* _ACTIVITY_: From the data, copy out every line in which the word "gamma" appears.

Stored data
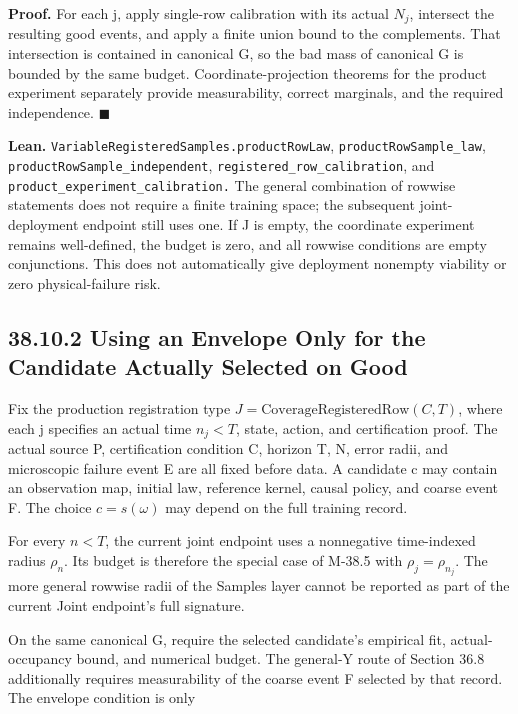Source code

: \documentclass[
  english,
  11pt,
  oneside]{book}
\newcounter{none} %
\begin{document}
\textbf{Proof.} For each j, apply single-row calibration with its actual \(N_j\), intersect the resulting good events, and apply a finite union bound to the complements. That intersection is contained in canonical G, so the bad mass of canonical G is bounded by the same budget. Coordinate-projection theorems for the product experiment separately provide measurability, correct marginals, and the required independence. \(\blacksquare\)

\textbf{Lean.} \nolinkurl{VariableRegisteredSamples.productRowLaw}, \nolinkurl{productRowSample_law}, \nolinkurl{productRowSample_independent}, \nolinkurl{registered_row_calibration}, and \nolinkurl{product_experiment_calibration.} The general combination of rowwise statements does not require a finite training space; the subsequent joint-deployment endpoint still uses one. If J is empty, the coordinate experiment remains well-defined, the budget is zero, and all rowwise conditions are empty conjunctions. This does not automatically give deployment nonempty viability or zero physical-failure risk.

\subsection{38.10.2 Using an Envelope Only for the Candidate Actually Selected on Good}\label{using-an-envelope-only-for-the-candidate-actually-selected-on-good}

Fix the production registration type \(J=\mathrm{CoverageRegisteredRow}(C,T)\), where each j specifies an actual time \(n_j<T\), state, action, and certification proof. The actual source P, certification condition C, horizon T, N, error radii, and microscopic failure event E are all fixed before data. A candidate c may contain an observation map, initial law, reference kernel, causal policy, and coarse event F. The choice \(c=s(\omega)\) may depend on the full training record.

For every \(n<T\), the current joint endpoint uses a nonnegative time-indexed radius \(\rho_n\). Its budget is therefore the special case of M-38.5 with \(\rho_j=\rho_{n_j}\). The more general rowwise radii of the Samples layer cannot be reported as part of the current Joint endpoint's full signature.

On the same canonical G, require the selected candidate's empirical fit, actual-occupancy bound, and numerical budget. The general-Y route of Section 36.8 additionally requires measurability of the coarse event F selected by that record. The envelope condition is only
\end{document}
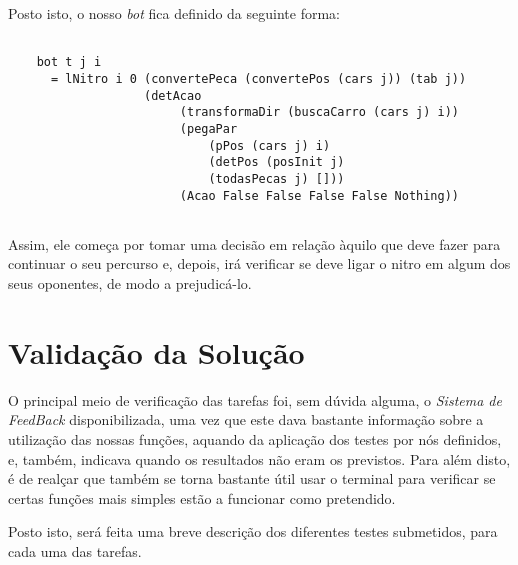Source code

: \documentclass[a4paper]{report} %
\begin{document}
  \par \noindent Posto isto, o nosso \textit{bot} fica definido da seguinte forma:
  
  \begin{verbatim}
      
    bot t j i
      = lNitro i 0 (convertePeca (convertePos (cars j)) (tab j))
                   (detAcao 
                        (transformaDir (buscaCarro (cars j) i))
                        (pegaPar 
                            (pPos (cars j) i) 
                            (detPos (posInit j) 
                            (todasPecas j) []))
                        (Acao False False False False Nothing))  
      
  \end{verbatim}
  
  \par \noindent Assim, ele começa por tomar uma decisão em relação àquilo que deve fazer para continuar o seu percurso e, depois, irá verificar se deve ligar o nitro em algum dos seus oponentes, de modo a prejudicá-lo.





\chapter{Validação da Solução}

\par \noindent O principal meio de verificação das tarefas foi, sem dúvida alguma, o \textit{Sistema de FeedBack} disponibilizada, uma vez que este dava bastante informação sobre a utilização das nossas funções, aquando da aplicação dos testes por nós definidos, e, também, indicava quando os resultados não eram os previstos. Para além disto, é de realçar que também se torna bastante útil usar o terminal para verificar se certas funções mais simples estão a funcionar como pretendido.

\par \noindent Posto isto, será feita uma breve descrição dos diferentes testes submetidos, para cada uma das tarefas.
\end{document}
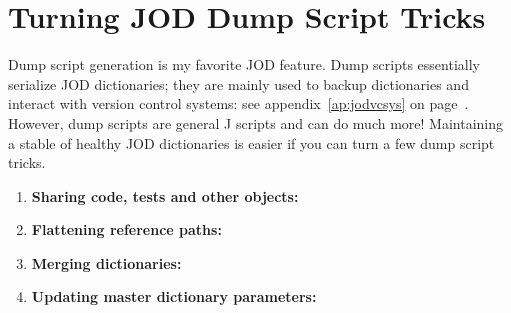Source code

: \section{Turning JOD Dump Script Tricks}\label{ap:joddumptricks}

Dump script generation is my favorite JOD feature. Dump scripts essentially serialize 
JOD dictionaries; they are mainly used to backup dictionaries and interact with 
version control systems: see appendix~\ref{ap:jodvcsys} on page~\pageref{ap:jodvcsys}.
However, dump scripts are general J scripts and can do much more!  
Maintaining a stable of healthy JOD dictionaries is easier 
if you can turn a few dump script tricks.

\begin{enumerate}
\item \textbf{Sharing code, tests and other objects:}
\item \textbf{Flattening reference paths:}
\item \textbf{Merging dictionaries:}
\item \textbf{Updating master dictionary parameters:}
\end{enumerate} 

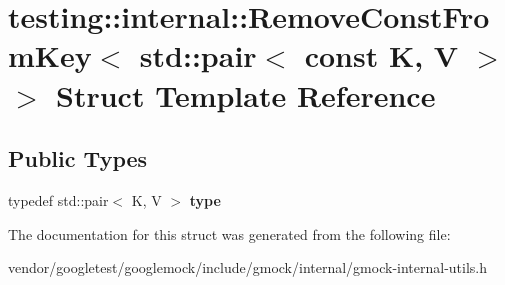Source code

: \hypertarget{structtesting_1_1internal_1_1RemoveConstFromKey_3_01std_1_1pair_3_01const_01K_00_01V_01_4_01_4}{}\section{testing\+:\+:internal\+:\+:Remove\+Const\+From\+Key$<$ std\+:\+:pair$<$ const K, V $>$ $>$ Struct Template Reference}
\label{structtesting_1_1internal_1_1RemoveConstFromKey_3_01std_1_1pair_3_01const_01K_00_01V_01_4_01_4}
\subsection*{Public Types}
\begin{DoxyCompactItemize}
\item 
typedef std\+::pair$<$ K, V $>$ {\bfseries type}\hypertarget{structtesting_1_1internal_1_1RemoveConstFromKey_3_01std_1_1pair_3_01const_01K_00_01V_01_4_01_4_ac1d76274964aa8172889a4714246e86f}{}\label{structtesting_1_1internal_1_1RemoveConstFromKey_3_01std_1_1pair_3_01const_01K_00_01V_01_4_01_4_ac1d76274964aa8172889a4714246e86f}

\end{DoxyCompactItemize}


The documentation for this struct was generated from the following file\+:\begin{DoxyCompactItemize}
\item 
vendor/googletest/googlemock/include/gmock/internal/gmock-\/internal-\/utils.\+h\end{DoxyCompactItemize}
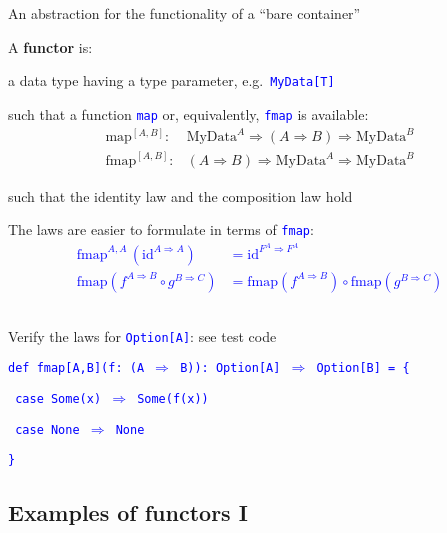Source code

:An abstraction for the functionality of a ``bare container'' 

A \textbf{functor} is:

a data type having a type parameter, e.g.\ \texttt{\textcolor{blue}{\footnotesize{}MyData{[}T{]}}}{\footnotesize\par}

such that a function \texttt{\textcolor{blue}{\footnotesize{}map}}
or, equivalently, \texttt{\textcolor{blue}{\footnotesize{}fmap}} is
available:{\footnotesize{}
\begin{align*}
\text{map}^{[A,B]}:\  & \text{MyData}^{A}\Rightarrow\left(A\Rightarrow B\right)\Rightarrow\text{MyData}^{B}\\
\text{fmap}^{[A,B]}: & \left(A\Rightarrow B\right)\Rightarrow\text{MyData}^{A}\Rightarrow\text{MyData}^{B}
\end{align*}
}{\footnotesize\par}

such that the identity law and the composition law hold

The laws are easier to formulate in terms of \texttt{\textcolor{blue}{\footnotesize{}fmap}}:\texttt{\textcolor{blue}{\footnotesize{}
\begin{align*}
\text{fmap}^{A,A}\,(\text{id}^{A\Rightarrow A}) & =\text{id}^{F^{A}\Rightarrow F^{A}}\\
\text{fmap}(f^{A\Rightarrow B}\circ g^{B\Rightarrow C}) & =\text{fmap}(f^{A\Rightarrow B})\circ\text{fmap}(g^{B\Rightarrow C})
\end{align*}
}}{\footnotesize\par}

Verify the laws for \texttt{\textcolor{blue}{\footnotesize{}Option{[}A{]}}}:
see test code

\texttt{\textcolor{blue}{\footnotesize{}def fmap{[}A,B{]}(f: (A $\Rightarrow$
B)): Option{[}A{]} $\Rightarrow$ Option{[}B{]} = \{}}{\footnotesize\par}

\texttt{\textcolor{blue}{\footnotesize{}  case Some(x) $\Rightarrow$
Some(f(x))}}{\footnotesize\par}

\texttt{\textcolor{blue}{\footnotesize{}  case None $\Rightarrow$
None}}{\footnotesize\par}

\texttt{\textcolor{blue}{\footnotesize{}\}}}{\footnotesize\par}


\subsection{Examples of functors I}

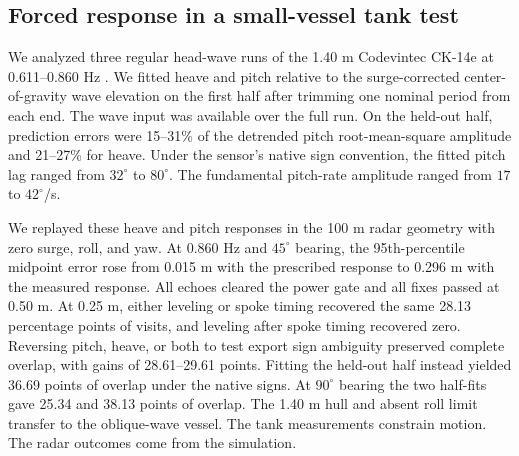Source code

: \subsection{Forced response in a small-vessel tank test}

We analyzed three regular head-wave runs of the 1.40 m Codevintec CK-14e at 0.611--0.860 Hz \cite{Palma2025MooredASV,Palma2025CK14Data}. We fitted heave and pitch relative to the surge-corrected center-of-gravity wave elevation on the first half after trimming one nominal period from each end. The wave input was available over the full run. On the held-out half, prediction errors were 15--31\% of the detrended pitch root-mean-square amplitude and 21--27\% for heave. Under the sensor's native sign convention, the fitted pitch lag ranged from $32^\circ$ to $80^\circ$. The fundamental pitch-rate amplitude ranged from $17$ to $42^\circ$/s.

We replayed these heave and pitch responses in the 100 m radar geometry with zero surge, roll, and yaw. At 0.860 Hz and $45^\circ$ bearing, the 95th-percentile midpoint error rose from 0.015 m with the prescribed response to 0.296 m with the measured response. All echoes cleared the power gate and all fixes passed at 0.50 m. At 0.25 m, either leveling or spoke timing recovered the same 28.13 percentage points of visits, and leveling after spoke timing recovered zero. Reversing pitch, heave, or both to test export sign ambiguity preserved complete overlap, with gains of 28.61--29.61 points. Fitting the held-out half instead yielded 36.69 points of overlap under the native signs. At $90^\circ$ bearing the two half-fits gave 25.34 and 38.13 points of overlap. The 1.40 m hull and absent roll limit transfer to the oblique-wave vessel. The tank measurements constrain motion. The radar outcomes come from the simulation.
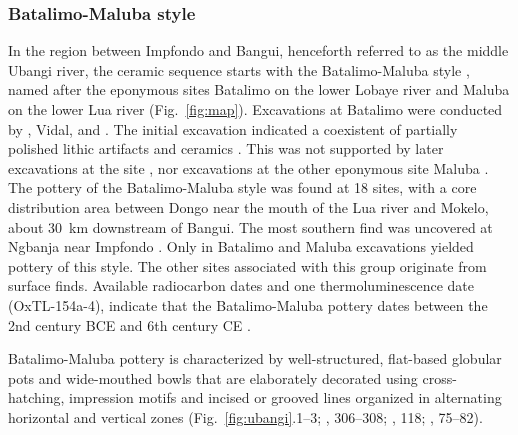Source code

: \documentclass[smallextended,natbib]{svjour3}       %
\begin{document}
\subsubsection*{Batalimo-Maluba style}

In the region between Impfondo and Bangui, henceforth referred to as the middle Ubangi river, the ceramic sequence starts with the Batalimo-Maluba style \citep[75--82]{Seidensticker.2021e}, named after the eponymous sites Batalimo on the lower Lobaye river and Maluba on the lower Lua river (Fig.~\ref{fig:map}). Excavations at Batalimo were conducted by \citet{deBayledesHermens.1975}, Vidal, \citet{Kote.1992} and \citet{Ndanga.2010}. The initial excavation indicated a coexistent of partially polished lithic artifacts and ceramics \citep{Aumassip.1975}. This was not supported by later excavations at the site \citep{Ndanga.2010}, nor excavations at the other eponymous site Maluba \citep{Eggert.1987a}. The pottery of the Batalimo-Maluba style was found at 18 sites, with a core distribution area between Dongo near the mouth of the Lua river and Mokelo, about 30~km downstream of Bangui. The most southern find was uncovered at Ngbanja near Impfondo \citep[Fig.~\ref{fig:timeslices_1_eia}B--E;][81 Fig.~25]{Seidensticker.2021e}. Only in Batalimo and Maluba excavations yielded pottery of this style. The other sites associated with this group originate from surface finds. Available radiocarbon dates and one thermoluminescence date (OxTL-154a-4), indicate that the Batalimo-Maluba pottery dates between the 2nd century BCE and 6th century CE \citep[Fig.~\ref{fig:chrono}; S1; Tab.~S1;][80 Fig.~28]{Seidensticker.2021e}. 

Batalimo-Maluba pottery is characterized by well-structured, flat-based globular pots and wide-mouthed bowls that are elaborately decorated using cross-hatching, impression motifs and incised or grooved lines organized in alternating horizontal and vertical zones (Fig.~\ref{fig:ubangi}.1--3; \citeauthor{Eggert.1993} \citeyear{Eggert.1993}, 306--308; \citeauthor{Seidensticker.2016b} \citeyear{Seidensticker.2016b}, 118; \citeyear{Seidensticker.2021e}, 75--82).
\end{document}
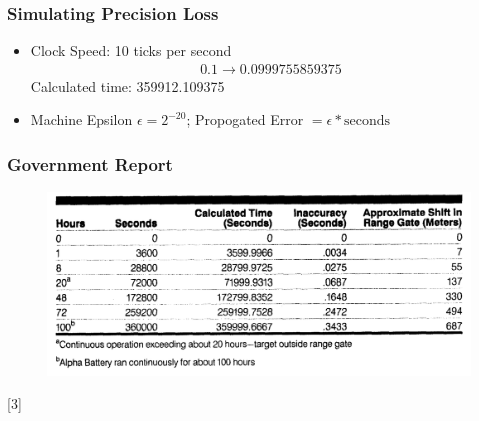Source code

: \documentclass[10pt]{beamer}
\begin{document}
\begin{frame}
    \frametitle{Simulating Precision Loss}
    \begin{itemize}
        \item Clock Speed: 10 ticks per second
        \begin{align*}
            0.1 \to 0.0999755859375
        \end{align*}
        Calculated time: 359912.109375
        \item Machine Epsilon $\epsilon = 2^{-20}$;
        Propogated Error $= \epsilon * \text{seconds}$
    \end{itemize}

\end{frame}
\begin{frame}
    \frametitle{Government Report}
    \begin{figure}
        \centering
        \includegraphics[width=1.0\textwidth]{patriot.png}
    \end{figure}
    [3]
\end{frame}
\end{document}

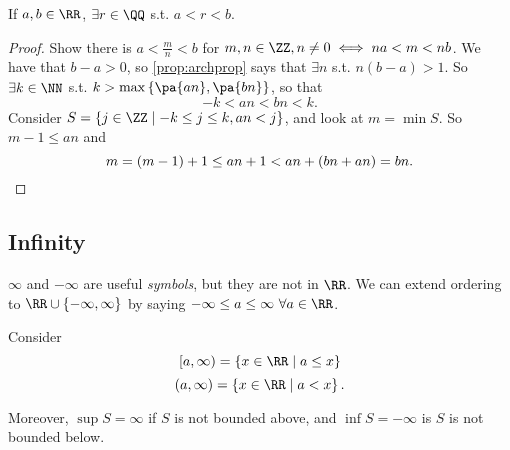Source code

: \documentclass[11pt]{scrartcl}
\numberwithin{equation}{section}
\begin{document}
\begin{proposition}
    [Denseness of $\QQ$]
    \label{prop:denseq}
    If $a,b\in\RR$, $\exists r\in\QQ$ s.t. $a<r<b$.
\end{proposition}
\begin{proof}
    Show there is $a<\frac{m}{n}<b$ for $m,n\in\ZZ, n\neq 0 \iff na < m <nb$.
    We have that $b-a>0$, so \cref{prop:archprop} says that $\exists n$ s.t.
    $n(b-a) >1$. So $\exists k \in \NN$ s.t. $k>\max \left\{\pa{an},\pa{bn}\right\}$, so that 
    \[ -k <an <bn < k.\]
    Consider $S = \left\{j\in\ZZ\mid-k\leq j\leq k, an < j\right\}$,
    and look at $m = \min S$.
    So $m-1\leq an$ and
    \[ m = (m-1) + 1\leq an+1<an+(bn+an) = bn. \qedhere \]
\end{proof}
\subsection{Infinity}
$\infty$ and $-\infty$ are useful \textit{symbols}, 
but they are not in $\RR$.
We can extend ordering to $\RR\cup \left\{-\infty, \infty\right\}$ 
by saying $-\infty \leq a \leq \infty \ \forall a\in \RR$.
\begin{example}
    Consider 
    \[ [a,\infty) = \left\{x\in\RR\mid a\leq x\right\}\]
    \[ (a,\infty) = \left\{x\in\RR\mid a< x\right\}.\]
\end{example}

Moreover, $\sup S= \infty$ if $S$ is not bounded above, and 
$\inf S = -\infty$ is $S$ is not bounded below.
\end{document}
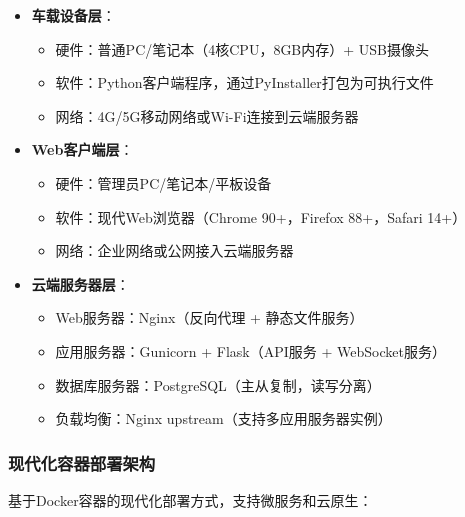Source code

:\documentclass[a4paper,12pt]{article}
\begin{document}
\begin{itemize}
  \item \textbf{车载设备层}：
    \begin{itemize}
      \item 硬件：普通PC/笔记本（4核CPU，8GB内存）+ USB摄像头
      \item 软件：Python客户端程序，通过PyInstaller打包为可执行文件
      \item 网络：4G/5G移动网络或Wi-Fi连接到云端服务器
    \end{itemize}
  \item \textbf{Web客户端层}：
    \begin{itemize}
      \item 硬件：管理员PC/笔记本/平板设备
      \item 软件：现代Web浏览器（Chrome 90+，Firefox 88+，Safari 14+）
      \item 网络：企业网络或公网接入云端服务器
    \end{itemize}
  \item \textbf{云端服务器层}：
    \begin{itemize}
      \item Web服务器：Nginx（反向代理 + 静态文件服务）
      \item 应用服务器：Gunicorn + Flask（API服务 + WebSocket服务）
      \item 数据库服务器：PostgreSQL（主从复制，读写分离）
      \item 负载均衡：Nginx upstream（支持多应用服务器实例）
    \end{itemize}
\end{itemize}

\subsubsection{现代化容器部署架构}
基于Docker容器的现代化部署方式，支持微服务和云原生：
\end{document}
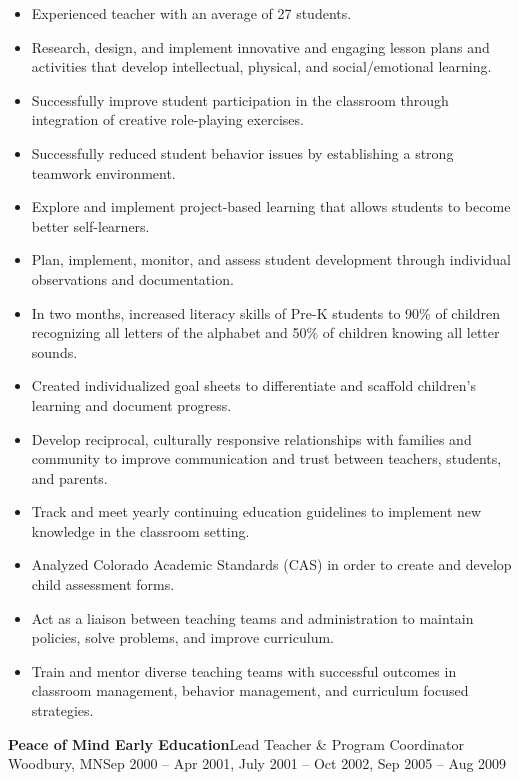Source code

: \documentclass[letterpaper,10pt]{article}
\begin{document}
\begin{itemize}
    \item Experienced teacher with an average of 27 students.
    \item Research, design, and implement innovative and engaging lesson plans and activities that develop intellectual, physical, and social/emotional learning.
    \item Successfully improve student participation in the classroom through integration of creative role-playing exercises.
    \item Successfully reduced student behavior issues by establishing a strong teamwork environment.
    \item Explore and implement project-based learning that allows students to become better self-learners.
    \item Plan, implement, monitor, and assess student development through individual observations and documentation.
    \item In two months, increased literacy skills of Pre-K students to 90\% of children recognizing
    all letters of the alphabet and 50\% of children knowing all letter sounds.
    \item Created individualized goal sheets to differentiate and scaffold children's learning and document progress.
    \item Develop reciprocal, culturally responsive relationships with families and community to improve communication
    and trust between teachers, students, and parents.
    \item Track and meet yearly continuing education guidelines to implement new knowledge in the classroom setting.
    \item Analyzed Colorado Academic Standards (CAS) in order to create and develop child assessment forms.
    \item Act as a liaison between teaching teams and administration to maintain policies, solve problems, and improve curriculum.
    \item Train and mentor diverse teaching teams with successful outcomes in classroom management, behavior management, and curriculum focused strategies.
\end{itemize}

\pagebreak
\textbf{Peace of Mind Early Education}\hfill Lead Teacher \& Program Coordinator
\smallbreak Woodbury, MN\hfill Sep 2000 -- Apr 2001, July 2001 -- Oct 2002, Sep 2005 -- Aug 2009
\end{document}
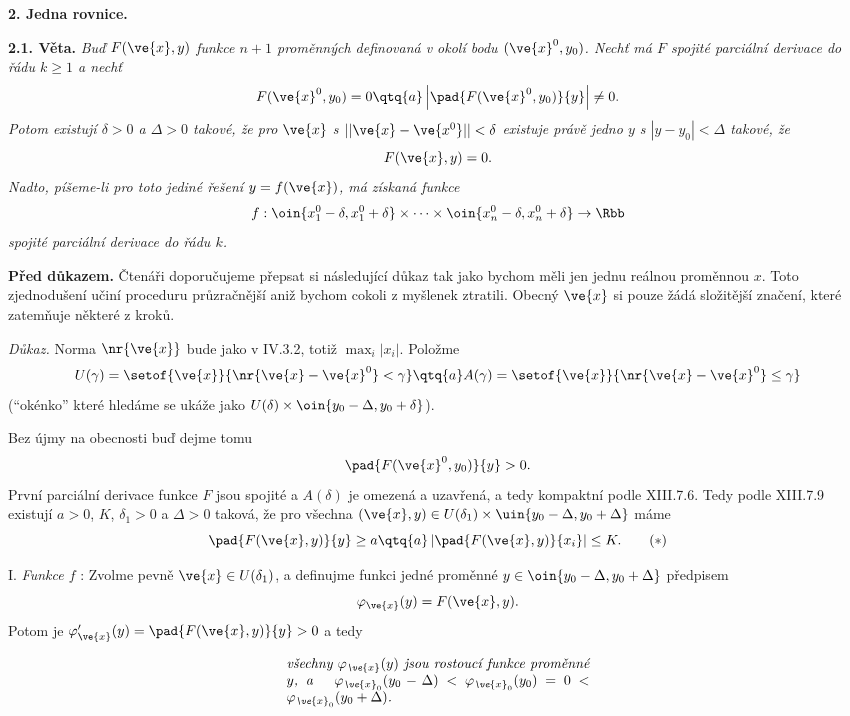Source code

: \documentclass[12pt]{article}
\begin{document}
{ 
 \vskip10mm
 
  
 {\large\bf 2. Jedna rovnice.}
 
 \bigskip
 
{\bf 2.1.
Věta.} {\em Buď $F(\ve{x},y)$ funkce  $n+1$ proměnných definovaná v okolí
 bodu $(\ve{x}^0,y_0)$. Nechť má $F$ spojité parciální derivace do řádu  
$k\geq 1$ a nechť
 $$
 F(\ve{x}^0,y_0)=0\qtq{a} \left|\pad{F(\ve{x}^0,y_0)}{y}\right|\neq 0.
 $$
 Potom existují $\delta>0$ a $\Delta>0$ takové, že pro $\ve{x}$ s
$||\ve{x}-\ve{x^0}||<\delta$ existuje právě jedno
$y$  s $|y-y_0|<\Delta$ takové, že
$$F(\ve{x},y)=0.$$ 
Nadto, píšeme-li pro toto jediné řešení $y=f(\ve{x})$,  má získaná funkce
$$
f:\oin{x^0_1-\delta,x^0_1+\delta}\times\cdots\times\oin{x^0_n-\delta,x^0_n+\delta}\to\Rbb
$$
spojité parciální derivace do řádu $k$.}

\smallskip

{\bf Před důkazem.} Čtenáři doporučujeme přepsat si následující důkaz tak jako bychom měli jen jednu reálnou proměnnou  $x$. Toto zjednodušení učiní proceduru průzračnější aniž bychom cokoli z myšlenek ztratili. Obecný $\ve{x}$ si pouze žádá složitější značení, které zatemňuje některé z kroků.
 
 {\em Důkaz.} Norma $\nr{\ve{x}}$ bude jako v IV.3.2, totiž $\max_i|x_i|$. Položme
 $$
 U(\gamma)=\setof{\ve{x}}{\nr{\ve{x}-\ve{x}^0}<\gamma}\qtq{a}
 A(\gamma)=\setof{\ve{x}}{\nr{\ve{x}-\ve{x}^0}\leq\gamma}
 $$
(``okénko'' které hledáme se ukáže jako
 $U(\delta)\times\oin{y_0-\Delta,y_0+\delta}$).
 
 Bez újmy na obecnosti buď dejme tomu 
$$\pad{F(\ve{x}^0,y_0)}{y}>0.$$ 
První parciální derivace funkce $F$
jsou spojité a $A(\delta)$ je omezená a uzavřená, a tedy kompaktní podle XIII.7.6. Tedy podle XIII.7.9 existují $a>0$, $K$,
 $\delta_1>0$ a $\Delta>0$ taková, že pro všechna
$(\ve{x},y)\in U(\delta_1)\times\uin{y_0-\Delta,y_0+\Delta}$
máme
 \begin{equation}
 \pad{F(\ve{x},y)}{y}\geq a\qtq{a} \left|\pad{F(\ve{x},y)}{x_i}\right |\leq K.  \tag{$*$}
 \end{equation}
 
 
 \smallskip
 
 I. {\em Funkce $f$} : Zvolme pevně $\ve{x}\in U(\delta_1)$,
a definujme funkci jedné proměnné $y\in\oin{y_0-\Delta,y_0+\Delta}$
předpisem
 $$
 \varphi_{\ve{x}}(y)=F(\ve{x},y).
  $$
Potom je $\varphi_{\ve{x}}'(y)=\pad{F(\ve{x},y)}{y}>0$ a tedy

\vskip1mm

$$\parbox{3in}{\em všechny $\varphi_{\ve{x}}(y)$ jsou rostoucí funkce
proměnné $y$, a \quad $\varphi_{\ve{x}_0}(y_0-\Delta)<\varphi_{\ve{x}_0}(y_0)=0
<\varphi_{\ve{x}_0}(y_0+\Delta)$.}$$

}
\end{document}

* _RESPONSE TO THIS TASK_:
 U(\gamma)=\setof{\ve{x}}{\nr{\ve{x}-\ve{x}^0}<\gamma}\qtq{a}
 A(\gamma)=\setof{\ve{x}}{\nr{\ve{x}-\ve{x}^0}\leq\gamma}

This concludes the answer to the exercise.